The Ulster Declaration: Reynolds optimistic over loyalist ceasefire: The Dail

ALBERT REYNOLDS, the Taoiseach, last night spoke optimistically about signals he had received that a loyalist paramilitary ceasefire could follow an end to IRA violence. He also attempted to drive a wedge between their organisations and Ian Paisley.

Mr Reynolds, addressing the Dail last night on his return from the London summit, said the loyalists claimed their violence was reactive. 'I am informed on reliable authority that their violence would cease soon after a cessation of republican violence.'

In a scathing attack on the Democratic Unionist Party leadership, Mr Reynolds said even the loyalist paramilitaries disliked Mr Paisley's attempts to use them as a political lever. 'I deplore the tendency on the part of some politicians to exploit the threat of a loyalist backlash, in a way that is often, I am informed, disapproved of by the same loyalist paramilitaries themselves.'

The Taoiseach said the declaration would help create a level political playing field, leaving no excuse for violence. He reiterated that Dublin had 'no interest in creating by force a united but unstable Ireland'. He promised Unionists that 'unless and until we can persuade a majority of the people of Northern Ireland to join with us, there will not be a united Ireland.
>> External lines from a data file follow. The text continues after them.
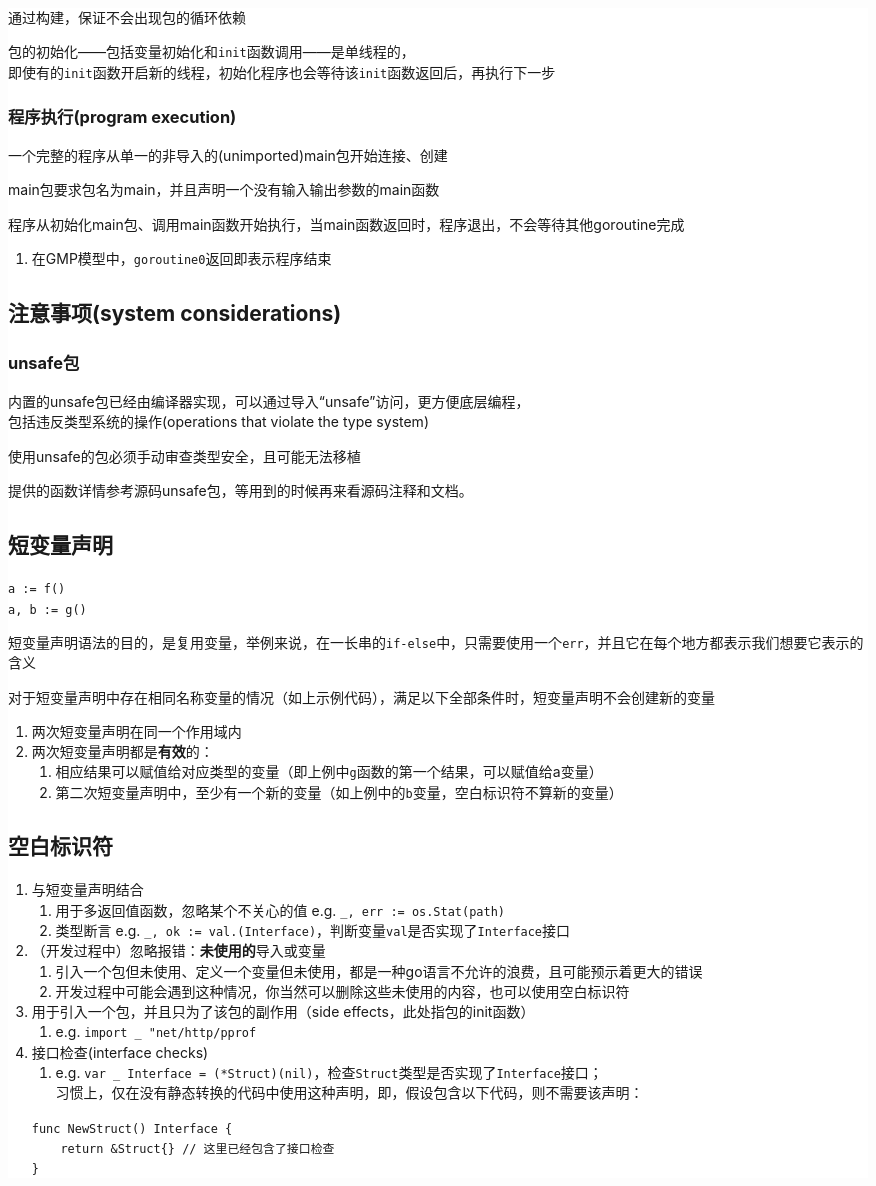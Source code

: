 通过构建，保证不会出现包的循环依赖

包的初始化——包括变量初始化和`init`函数调用——是单线程的，  
即使有的`init`函数开启新的线程，初始化程序也会等待该`init`函数返回后，再执行下一步

### 程序执行(program execution)

一个完整的程序从单一的非导入的(unimported)main包开始连接、创建

main包要求包名为main，并且声明一个没有输入输出参数的main函数

程序从初始化main包、调用main函数开始执行，当main函数返回时，程序退出，不会等待其他goroutine完成

1. 在GMP模型中，`goroutine0`返回即表示程序结束

## 注意事项(system considerations)

### unsafe包

内置的unsafe包已经由编译器实现，可以通过导入“unsafe”访问，更方便底层编程，  
包括违反类型系统的操作(operations that violate the type system)

使用unsafe的包必须手动审查类型安全，且可能无法移植

提供的函数详情参考源码unsafe包，等用到的时候再来看源码注释和文档。

## 短变量声明

```code 
a := f()
a, b := g()
```

短变量声明语法的目的，是复用变量，举例来说，在一长串的`if-else`中，只需要使用一个`err`，并且它在每个地方都表示我们想要它表示的含义

对于短变量声明中存在相同名称变量的情况（如上示例代码），满足以下全部条件时，短变量声明不会创建新的变量

1. 两次短变量声明在同一个作用域内
2. 两次短变量声明都是**有效**的：
    1. 相应结果可以赋值给对应类型的变量（即上例中`g`函数的第一个结果，可以赋值给a变量）
    2. 第二次短变量声明中，至少有一个新的变量（如上例中的`b`变量，空白标识符不算新的变量）

## 空白标识符

1. 与短变量声明结合
    1. 用于多返回值函数，忽略某个不关心的值 e.g. `_, err := os.Stat(path)`
    2. 类型断言 e.g. `_, ok := val.(Interface)`，判断变量`val`是否实现了`Interface`接口
2. （开发过程中）忽略报错：**未使用的**导入或变量
    1. 引入一个包但未使用、定义一个变量但未使用，都是一种go语言不允许的浪费，且可能预示着更大的错误
    2. 开发过程中可能会遇到这种情况，你当然可以删除这些未使用的内容，也可以使用空白标识符
3. 用于引入一个包，并且只为了该包的副作用（side effects，此处指包的init函数）
    1. e.g. `import _ "net/http/pprof`
4. 接口检查(interface checks)
    1. e.g. `var _ Interface = (*Struct)(nil)`，检查`Struct`类型是否实现了`Interface`接口；  
       习惯上，仅在没有静态转换的代码中使用这种声明，即，假设包含以下代码，则不需要该声明：
    ```code 
    func NewStruct() Interface {
        return &Struct{} // 这里已经包含了接口检查
    }
    ```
We have no ambitions to take over the territory of Northern Ireland, but ignoring its people.' He ended by appealing directly to the Provisional IRA to respond to the expressed wishes of the electorate and stop its campaign. 'Let us be prepared to bring everyone who has been excluded in from the cold.' He added: 'There is no Unionist veto, only the consent of a majority.'

Earlier, on arriving at Dublin airport, Mr Reynolds said the proposed forum for peace and reconciliation could emerge only if the violence was first brought to a close: 'That (the forum) would be predicated on a ceasefire.'

The Protestant Church of Ireland Primate, Archbishop Robin Eames, gave strong backing to the document, saying it showed courage. 'This is a realistic approach by the two prime ministers. I know there are parts of it people won't be happy with, but we're dealing with a very complex situation. If there's going to be a settlement someone has got to recognise that on all sides people are not going to get everything they want,' he said.

The declaration was welcomed by John Bruton, leader of the main Dail Opposition party, Fine Gael. He cautioned, however, against using the excuse of waiting for an overall political settlement to delay action on constitutional reforms in the Republic 'into the indeterminate future'.